§ Task description: Set the pictures aside and return each record below precisely as written.
--- --- ---
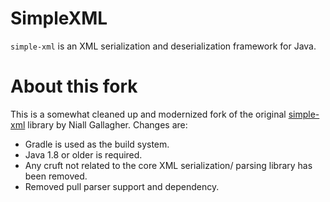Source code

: # SimpleXML

`simple-xml` is an XML serialization and deserialization framework for Java. 

# About this fork

This is a somewhat cleaned up and modernized fork of the original 
[simple-xml](https://github.com/ngallagher/simplexml) library by Niall Gallagher.
Changes are:

* Gradle is used as the build system.
* Java 1.8 or older is required.
* Any cruft not related to the core XML serialization/ parsing library
  has been removed.
* Removed pull parser support and dependency.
--- --- ---
§ Result of this task:
Source code

: # SimpleXML

`simple-xml` is an XML serialization and deserialization framework for Java. 

# About this fork

This is a somewhat cleaned up and modernized fork of the original 
[simple-xml](https://github.com/ngallagher/simplexml) library by Niall Gallagher.
Changes are:

* Gradle is used as the build system.
* Java 1.8 or older is required.
* Any cruft not related to the core XML serialization/ parsing library
  has been removed.
* Removed pull parser support and dependency.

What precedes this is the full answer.